腐敗に対して
腐敗はどこからとめることができるだろうか?
もちろん足元からだということになると思う。
対話がおこりうる環境を作っていく。
人の話しを聞くということがどういうことなのか、一般には理解がないので、どこへ行っても話しの勢いの強い人が場を支配する。衝動が強い人同士がパン食い競争みたいに相手を押さえて自分が自分がといくので、せっかく人が集まっていても他の人たちがどのように感じているか、考えているかはなおざりにされる。
あるいは、相手の話しがどういう意図なのかを確認することなく、違う理解をして勝手に怒りだしたりして、話しが進むどころかむしろスタート地点より後退していく。ネイティブ・アメリカンが木の棒で順番を決めるような、そういう簡単な仕組みであってもあえて話しの場に導入するところにあまり出会わない。話しをすること、対話をすることへの配慮は一般には無視されているといえる水準だと思う。特にグループの場合、飲み会すればいい、懇親会すればいいという以上のことはもう考慮されない。
いつも懇親会でなくて、たまには哲学カフェ(哲学対話)をしてみるのはどうだろうか。話しあうとはどういうことか、ちょっとそこの人でやりとりしながら確かめてみるのはどうだろうか。あるいはたまには懇親会にファシリテーターを入れてみては。自分がどんなパターンで相手と話しているのか、相手を支配しているのか。それに気づく機会が必要だ。
一人一人が話しをするとはどういうことか、対話はどのようにおこりうるのか。それはつまるところ場を支配する強いものが支配するままにさせないという仕組みの導入と個々人の学びによる変容によると思う。
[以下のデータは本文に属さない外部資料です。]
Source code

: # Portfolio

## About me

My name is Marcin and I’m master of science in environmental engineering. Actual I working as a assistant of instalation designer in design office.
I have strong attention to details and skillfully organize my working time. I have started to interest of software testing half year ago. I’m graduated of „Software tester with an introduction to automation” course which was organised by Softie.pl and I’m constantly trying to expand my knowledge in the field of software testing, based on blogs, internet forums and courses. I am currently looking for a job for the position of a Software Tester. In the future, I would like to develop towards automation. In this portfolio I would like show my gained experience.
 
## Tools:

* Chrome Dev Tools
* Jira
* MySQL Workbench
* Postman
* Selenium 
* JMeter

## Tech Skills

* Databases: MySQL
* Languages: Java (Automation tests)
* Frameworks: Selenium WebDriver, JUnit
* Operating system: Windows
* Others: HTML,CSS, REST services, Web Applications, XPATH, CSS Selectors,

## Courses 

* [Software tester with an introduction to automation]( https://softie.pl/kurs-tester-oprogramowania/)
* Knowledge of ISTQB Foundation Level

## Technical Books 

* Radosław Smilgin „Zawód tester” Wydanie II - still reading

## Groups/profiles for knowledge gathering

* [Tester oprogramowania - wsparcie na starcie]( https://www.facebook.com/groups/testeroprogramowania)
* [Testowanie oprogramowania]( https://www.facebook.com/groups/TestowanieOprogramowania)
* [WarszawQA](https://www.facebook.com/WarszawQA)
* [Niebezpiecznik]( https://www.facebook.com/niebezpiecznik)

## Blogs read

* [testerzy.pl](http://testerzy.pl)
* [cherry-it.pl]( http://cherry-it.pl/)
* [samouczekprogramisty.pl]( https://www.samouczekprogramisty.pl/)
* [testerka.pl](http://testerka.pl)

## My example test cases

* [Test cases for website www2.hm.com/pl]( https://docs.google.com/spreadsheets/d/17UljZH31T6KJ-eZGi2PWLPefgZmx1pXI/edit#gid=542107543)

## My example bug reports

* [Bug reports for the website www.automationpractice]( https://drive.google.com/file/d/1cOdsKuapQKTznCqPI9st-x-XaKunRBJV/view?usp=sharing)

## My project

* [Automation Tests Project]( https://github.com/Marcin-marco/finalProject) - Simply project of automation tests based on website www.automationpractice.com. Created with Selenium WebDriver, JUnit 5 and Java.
お互いが変わっていくとき社会が変わる。自分一人が同じ思考、同じ態度のまま知識やスキルを蓄積してマッチョになっていっても、周りの人はそのますますの殻の強化ぶりに、あの人はやっぱりあかんという意識を強めて遠ざかってしまう。
一人一人が今のままで、集団をつくり、社会に働きかけていくことに展開があるようには思えない。一人一人が現実に変わっていく学びの場が必要だ。